◆ Required action
Filter this listing down to the lines that contain the word "déjà", and copy them.

◆ The data
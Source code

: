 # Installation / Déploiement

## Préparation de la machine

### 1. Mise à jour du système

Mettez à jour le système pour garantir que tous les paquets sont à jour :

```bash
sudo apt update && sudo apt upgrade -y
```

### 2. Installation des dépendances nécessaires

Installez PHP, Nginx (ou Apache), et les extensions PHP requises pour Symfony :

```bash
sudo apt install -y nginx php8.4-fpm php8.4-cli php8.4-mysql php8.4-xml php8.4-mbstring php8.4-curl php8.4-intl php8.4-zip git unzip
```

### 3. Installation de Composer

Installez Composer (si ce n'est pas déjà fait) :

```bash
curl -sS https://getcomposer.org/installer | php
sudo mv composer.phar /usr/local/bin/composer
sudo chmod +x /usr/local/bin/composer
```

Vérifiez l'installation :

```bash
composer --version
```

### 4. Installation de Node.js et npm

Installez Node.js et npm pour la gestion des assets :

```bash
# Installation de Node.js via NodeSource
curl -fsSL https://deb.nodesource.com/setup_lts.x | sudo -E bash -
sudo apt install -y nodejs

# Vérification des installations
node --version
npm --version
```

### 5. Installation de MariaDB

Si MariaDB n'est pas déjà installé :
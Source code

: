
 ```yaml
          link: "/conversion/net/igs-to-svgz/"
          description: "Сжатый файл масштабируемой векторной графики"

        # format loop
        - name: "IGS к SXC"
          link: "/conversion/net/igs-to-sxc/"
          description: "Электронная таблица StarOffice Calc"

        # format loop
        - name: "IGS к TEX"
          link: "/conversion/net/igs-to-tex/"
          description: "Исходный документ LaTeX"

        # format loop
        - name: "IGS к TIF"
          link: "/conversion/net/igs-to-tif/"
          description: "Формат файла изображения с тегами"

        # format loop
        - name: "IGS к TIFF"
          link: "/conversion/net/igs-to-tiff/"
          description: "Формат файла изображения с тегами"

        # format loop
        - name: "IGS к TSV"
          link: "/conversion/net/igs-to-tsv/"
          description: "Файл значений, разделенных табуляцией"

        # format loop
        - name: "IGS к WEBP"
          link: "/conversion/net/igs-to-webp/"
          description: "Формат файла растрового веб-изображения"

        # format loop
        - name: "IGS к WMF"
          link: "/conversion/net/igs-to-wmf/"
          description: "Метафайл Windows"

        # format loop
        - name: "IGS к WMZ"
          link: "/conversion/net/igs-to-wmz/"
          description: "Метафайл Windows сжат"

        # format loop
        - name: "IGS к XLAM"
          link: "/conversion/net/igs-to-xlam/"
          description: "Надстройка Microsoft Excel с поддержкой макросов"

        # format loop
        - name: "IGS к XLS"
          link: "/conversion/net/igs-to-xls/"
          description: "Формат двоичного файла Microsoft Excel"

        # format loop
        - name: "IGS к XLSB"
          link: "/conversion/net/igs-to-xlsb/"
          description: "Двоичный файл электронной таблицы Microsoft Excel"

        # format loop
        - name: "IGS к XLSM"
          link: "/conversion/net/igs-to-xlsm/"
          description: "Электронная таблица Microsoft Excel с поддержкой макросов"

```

◆ Worked solution
Installez Composer (si ce n'est pas déjà fait) :
Si MariaDB n'est pas déjà installé :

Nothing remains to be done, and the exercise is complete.